At first, I saw some improvement. In fact, I began to feel I could take on a golf course and score better than I had when young. I had a bubble of optimism surrounding me when I signed up for my first tee time. Unfortunately, I played terribly in that first round. And subsequent to that round, seeing a videotape of my swing (if you could even call it that) put me into a 6-month depression. My "bubble of optimism" was shattered, and it took lessons and significant practice at tearing down and rebuilding my golf swing before I could begin to enjoy the game of golf again and see some success.

No one wants to hear about my golf game, but I believe there is an analogy with what happened to the Illini football team in 2003. I watched their early practices last fall, and I saw all the enthusiasm and togetherness that led me to believe they would have a good year. The players themselves had a strong "bubble of optimism", and they truly believed they could win a Big 10 Championship.

Unfortunately, they were not combining logic with their optimistic outlook. If they had, they would have realized they would be playing two new receivers (one a raw freshman), a freshman running back, a redshirt freshman tight end, two new offensive linemen plus a third playing a new position, some inexperienced or lightly successful defensive players, a hole at one cornerback that was ultimately filled by a raw freshman, and a middle linebacker, the quarterback of the defense, who almost died just before the start of training camp.

We all should have realized what was about to happen when Coach Turner responded angrily to Christian Morton for his aggressive tackle on Kelvin Hayden at the Rantoul preseason scrimmage. I am sure Turner had previous issues with Morton and was quick to judge because of it. But since the tackle itself appeared to me to be an instinctive reaction and not an intentional effort to debilitate our best wide receiver, Turner's reaction was probably borne more from overall frustration than just Morton's behavior.
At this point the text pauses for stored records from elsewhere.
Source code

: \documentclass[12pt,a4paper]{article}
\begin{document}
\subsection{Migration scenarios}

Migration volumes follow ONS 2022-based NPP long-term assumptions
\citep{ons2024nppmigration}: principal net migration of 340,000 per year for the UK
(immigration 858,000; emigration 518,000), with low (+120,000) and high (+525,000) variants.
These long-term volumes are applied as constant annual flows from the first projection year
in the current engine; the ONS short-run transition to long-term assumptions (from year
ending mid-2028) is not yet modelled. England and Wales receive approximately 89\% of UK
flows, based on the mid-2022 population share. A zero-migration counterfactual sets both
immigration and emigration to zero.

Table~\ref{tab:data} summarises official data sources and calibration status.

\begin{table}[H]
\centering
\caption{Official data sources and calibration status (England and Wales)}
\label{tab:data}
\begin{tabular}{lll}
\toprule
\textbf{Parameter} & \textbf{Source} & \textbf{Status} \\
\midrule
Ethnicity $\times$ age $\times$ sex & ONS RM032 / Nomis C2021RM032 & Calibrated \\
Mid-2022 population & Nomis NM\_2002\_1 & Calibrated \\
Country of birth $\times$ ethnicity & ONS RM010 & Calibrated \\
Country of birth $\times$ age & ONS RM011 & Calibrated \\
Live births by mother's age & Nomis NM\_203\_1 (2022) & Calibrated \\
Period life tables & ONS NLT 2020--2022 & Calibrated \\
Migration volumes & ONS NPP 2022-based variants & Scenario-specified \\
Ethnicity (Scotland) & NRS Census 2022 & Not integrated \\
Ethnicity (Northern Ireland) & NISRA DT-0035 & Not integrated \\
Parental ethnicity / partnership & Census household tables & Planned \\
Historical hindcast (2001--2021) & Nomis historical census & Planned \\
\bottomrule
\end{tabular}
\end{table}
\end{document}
Seeing his only deep threat go down with injury, and realizing how many holes he was trying to fill on the team, I believe Turner's outburst was probably a harbinger of future trauma.

The players continued to engulf themselves in their "bubble of optimism", undaunted by the handwriting on the wall. That is, until they couldn't pull out a winnable Missouri game. And when they barely defeated a mediocre Illinois State (their only win). And when they fought toe to toe with UCLA in the Rose Bowl, marched for the game-tying field goal, and then lost when that field goal veered off-course. And when California unleashed its future superstar quarterback Aaron Rodgers on the Illini's reeling secondary, driving painlessly for the winning touchdown at Memorial Stadium.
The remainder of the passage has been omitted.